OAKLAND, United States - As LeBron James adds to his amazing legacy with an eighth consecutive NBA Finals appearance, the debate resumes over whether he or Michael Jordan is the NBA's all-time greatest player.
Cleveland Cavaliers star James seeks his fourth title in his ninth overall trip to the best-of-seven championship series, which started Thursday at defending champion Golden State.
Retired icon Jordan won in all six of his NBA Finals appearances with the Chicago Bulls in the 1990s.
Like Jordan, James was a high-leaping, acrobatic, amazing playmaker in his younger days who has adjusted his game to remain dangerous and raise the level of his teammates.
For former Los Angeles Lakers star Kobe Bryant, the notion of each dominating his time is enough.
"We can enjoy one without tearing down one," the retired five-time NBA champion tweeted. "I love what he's doing. Don't debate what can't be definitively won by anyone #enjoymy5 #enjoymj6 #enjoylbjquest."
James has matched Jordan by playing 15 NBA seasons with no breaks. And James is 33, the same age Jordan was when he won his fourth title in 1996.
Only three players have more trips to the final than James -- Boston legend Bill Russell with a record 12, his 1960s dynasty teammate Sam Jones at 11 and all-time NBA career scoring leader Kareem Abdul-Jabbar with 10.
"When you talk about just a basketball player, a complete basketball player, LeBron James is a much better basketball player than Michael Jordan," former Detroit Pistons guard Isiah Thomas told ESPN.

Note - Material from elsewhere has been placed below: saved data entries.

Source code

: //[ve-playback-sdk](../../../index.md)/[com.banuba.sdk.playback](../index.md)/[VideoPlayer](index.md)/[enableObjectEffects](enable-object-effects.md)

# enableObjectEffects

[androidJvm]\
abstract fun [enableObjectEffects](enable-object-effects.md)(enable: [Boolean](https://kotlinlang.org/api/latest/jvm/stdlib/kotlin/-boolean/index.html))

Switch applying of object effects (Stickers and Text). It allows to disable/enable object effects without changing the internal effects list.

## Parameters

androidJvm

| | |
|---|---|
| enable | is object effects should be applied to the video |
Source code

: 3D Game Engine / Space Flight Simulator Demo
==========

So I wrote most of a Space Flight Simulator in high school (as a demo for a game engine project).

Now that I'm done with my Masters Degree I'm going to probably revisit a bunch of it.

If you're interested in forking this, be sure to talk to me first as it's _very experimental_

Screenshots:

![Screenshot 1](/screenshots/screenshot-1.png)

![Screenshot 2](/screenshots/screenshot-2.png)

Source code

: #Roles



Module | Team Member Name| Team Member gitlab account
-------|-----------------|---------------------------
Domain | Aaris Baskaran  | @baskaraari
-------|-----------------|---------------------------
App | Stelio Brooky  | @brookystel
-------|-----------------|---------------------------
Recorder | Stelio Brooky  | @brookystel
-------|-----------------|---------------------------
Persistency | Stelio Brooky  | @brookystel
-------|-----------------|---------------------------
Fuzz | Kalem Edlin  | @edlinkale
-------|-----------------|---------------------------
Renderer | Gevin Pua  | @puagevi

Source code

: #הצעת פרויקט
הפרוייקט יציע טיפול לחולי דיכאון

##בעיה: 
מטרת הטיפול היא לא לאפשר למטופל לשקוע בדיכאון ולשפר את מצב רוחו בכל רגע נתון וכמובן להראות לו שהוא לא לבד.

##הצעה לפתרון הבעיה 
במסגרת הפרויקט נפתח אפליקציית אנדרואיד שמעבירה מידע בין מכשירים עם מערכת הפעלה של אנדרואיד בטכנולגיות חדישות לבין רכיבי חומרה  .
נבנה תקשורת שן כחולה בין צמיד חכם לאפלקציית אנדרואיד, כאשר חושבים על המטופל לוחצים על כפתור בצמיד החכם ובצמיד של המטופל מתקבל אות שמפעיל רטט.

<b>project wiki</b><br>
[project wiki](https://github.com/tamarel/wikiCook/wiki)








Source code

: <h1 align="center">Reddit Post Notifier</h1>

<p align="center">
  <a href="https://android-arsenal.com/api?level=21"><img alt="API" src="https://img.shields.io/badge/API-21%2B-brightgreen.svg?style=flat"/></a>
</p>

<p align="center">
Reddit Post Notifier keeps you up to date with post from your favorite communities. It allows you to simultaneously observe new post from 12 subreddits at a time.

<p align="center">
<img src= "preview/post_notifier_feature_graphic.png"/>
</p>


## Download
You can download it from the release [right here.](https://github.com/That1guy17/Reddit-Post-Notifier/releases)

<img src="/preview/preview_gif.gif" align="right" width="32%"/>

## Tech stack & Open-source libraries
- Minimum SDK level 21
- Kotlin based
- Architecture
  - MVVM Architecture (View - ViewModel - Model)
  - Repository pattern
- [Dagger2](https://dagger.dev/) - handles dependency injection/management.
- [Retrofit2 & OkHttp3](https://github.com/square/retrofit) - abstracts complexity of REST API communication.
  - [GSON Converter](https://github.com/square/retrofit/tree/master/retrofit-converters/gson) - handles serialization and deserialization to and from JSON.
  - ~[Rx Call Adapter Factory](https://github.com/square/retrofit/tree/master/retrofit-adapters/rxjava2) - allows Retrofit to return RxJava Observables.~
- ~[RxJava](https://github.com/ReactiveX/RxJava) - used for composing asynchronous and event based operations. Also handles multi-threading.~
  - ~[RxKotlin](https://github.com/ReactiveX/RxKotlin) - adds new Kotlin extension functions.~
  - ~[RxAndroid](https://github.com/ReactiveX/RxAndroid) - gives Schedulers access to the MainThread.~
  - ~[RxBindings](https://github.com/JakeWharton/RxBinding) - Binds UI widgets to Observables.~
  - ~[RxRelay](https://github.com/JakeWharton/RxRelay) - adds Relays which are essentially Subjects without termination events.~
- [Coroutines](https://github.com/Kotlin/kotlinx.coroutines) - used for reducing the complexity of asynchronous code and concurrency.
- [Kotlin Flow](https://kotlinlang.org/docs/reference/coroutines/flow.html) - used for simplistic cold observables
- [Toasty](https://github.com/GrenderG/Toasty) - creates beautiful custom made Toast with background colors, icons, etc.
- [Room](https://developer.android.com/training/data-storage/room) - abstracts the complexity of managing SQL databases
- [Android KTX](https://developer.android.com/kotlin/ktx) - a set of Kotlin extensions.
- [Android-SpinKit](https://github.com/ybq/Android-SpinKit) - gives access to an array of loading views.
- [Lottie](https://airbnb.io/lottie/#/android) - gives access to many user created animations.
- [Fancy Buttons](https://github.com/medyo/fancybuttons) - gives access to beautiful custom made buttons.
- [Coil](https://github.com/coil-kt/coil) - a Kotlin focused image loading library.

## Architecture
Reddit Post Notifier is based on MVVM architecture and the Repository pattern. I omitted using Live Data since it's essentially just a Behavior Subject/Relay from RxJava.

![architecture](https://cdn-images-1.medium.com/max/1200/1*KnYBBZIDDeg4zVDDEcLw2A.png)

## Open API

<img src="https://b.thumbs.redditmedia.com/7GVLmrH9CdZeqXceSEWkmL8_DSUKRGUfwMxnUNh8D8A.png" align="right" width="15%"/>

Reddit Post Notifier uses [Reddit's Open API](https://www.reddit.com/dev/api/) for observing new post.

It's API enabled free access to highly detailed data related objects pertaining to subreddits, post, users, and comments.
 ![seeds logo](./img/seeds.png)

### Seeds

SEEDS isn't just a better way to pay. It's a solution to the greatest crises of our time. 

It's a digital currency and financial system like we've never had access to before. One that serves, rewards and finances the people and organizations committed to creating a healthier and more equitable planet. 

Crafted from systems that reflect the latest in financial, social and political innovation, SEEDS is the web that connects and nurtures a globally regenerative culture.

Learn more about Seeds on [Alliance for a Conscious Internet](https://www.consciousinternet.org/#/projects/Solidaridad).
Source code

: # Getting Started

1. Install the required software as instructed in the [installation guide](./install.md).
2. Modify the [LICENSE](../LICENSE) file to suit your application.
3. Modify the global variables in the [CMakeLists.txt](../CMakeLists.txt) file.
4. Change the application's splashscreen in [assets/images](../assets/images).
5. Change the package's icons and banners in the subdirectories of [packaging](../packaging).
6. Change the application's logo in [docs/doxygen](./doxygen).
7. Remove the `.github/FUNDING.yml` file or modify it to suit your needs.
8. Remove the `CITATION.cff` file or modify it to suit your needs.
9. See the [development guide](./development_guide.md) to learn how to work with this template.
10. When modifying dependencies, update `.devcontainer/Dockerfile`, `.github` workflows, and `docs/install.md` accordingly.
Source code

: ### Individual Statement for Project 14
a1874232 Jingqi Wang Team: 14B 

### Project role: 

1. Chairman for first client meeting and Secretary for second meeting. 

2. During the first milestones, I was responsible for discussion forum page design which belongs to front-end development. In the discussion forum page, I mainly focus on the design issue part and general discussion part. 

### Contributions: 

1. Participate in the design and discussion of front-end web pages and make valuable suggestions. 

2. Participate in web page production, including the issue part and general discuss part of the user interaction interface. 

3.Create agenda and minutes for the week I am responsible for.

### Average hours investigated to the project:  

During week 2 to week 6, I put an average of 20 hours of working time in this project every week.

The long-time "Air" Jordan rival has keenly eyed "King" James, comparing him with iconic big men Russell, an 11-time NBA champion, and Abdul-Jabbar, a six-time title winner who took five in the 1980s with the Lakers.
"What I'm witnessing is LeBron James... dominating this period of time. I haven't seen anyone else do that in our league, with the exception of two people and that's Kareem Abdul-Jabbar and Bill Russell."
Michael won six. So what?
Nine-time NBA All-Star guard Gary Payton picked iconic center Wilt Chamberlain, who averaged a record 50.4 points in a season, over James or Jordan.
"Wilt Chamberlain, by far, is my best basketball player. Best athlete ever," Payton told the San Jose Mercury News.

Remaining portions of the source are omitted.